### Your objective
Report every line of the records beneath this task that holds the string "find".

╭─ Task material

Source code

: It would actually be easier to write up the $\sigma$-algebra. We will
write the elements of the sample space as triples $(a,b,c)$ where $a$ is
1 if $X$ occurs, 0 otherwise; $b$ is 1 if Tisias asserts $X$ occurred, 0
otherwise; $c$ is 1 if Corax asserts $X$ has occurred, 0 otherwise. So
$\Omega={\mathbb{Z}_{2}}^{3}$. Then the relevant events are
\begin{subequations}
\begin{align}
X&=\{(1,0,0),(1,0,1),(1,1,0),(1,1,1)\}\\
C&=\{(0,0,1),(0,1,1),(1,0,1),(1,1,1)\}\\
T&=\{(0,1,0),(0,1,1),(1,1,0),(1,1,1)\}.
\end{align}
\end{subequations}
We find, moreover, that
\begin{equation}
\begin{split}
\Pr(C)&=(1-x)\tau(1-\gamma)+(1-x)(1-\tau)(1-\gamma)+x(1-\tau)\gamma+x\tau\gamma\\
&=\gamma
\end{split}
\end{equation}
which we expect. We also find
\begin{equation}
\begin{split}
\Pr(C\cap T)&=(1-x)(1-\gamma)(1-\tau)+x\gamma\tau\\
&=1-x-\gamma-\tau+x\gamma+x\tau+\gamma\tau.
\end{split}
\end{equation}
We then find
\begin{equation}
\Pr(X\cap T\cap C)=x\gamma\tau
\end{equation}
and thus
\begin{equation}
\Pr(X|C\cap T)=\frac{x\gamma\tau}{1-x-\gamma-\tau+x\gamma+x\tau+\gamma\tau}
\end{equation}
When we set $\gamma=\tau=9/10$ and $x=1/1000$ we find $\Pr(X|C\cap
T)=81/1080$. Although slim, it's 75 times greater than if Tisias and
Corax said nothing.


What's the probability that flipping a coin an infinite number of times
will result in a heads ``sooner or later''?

╰─

### The answer
We find, moreover, that
which we expect. We also find
We then find
When we set $\gamma=\tau=9/10$ and $x=1/1000$ we find $\Pr(X|C\cap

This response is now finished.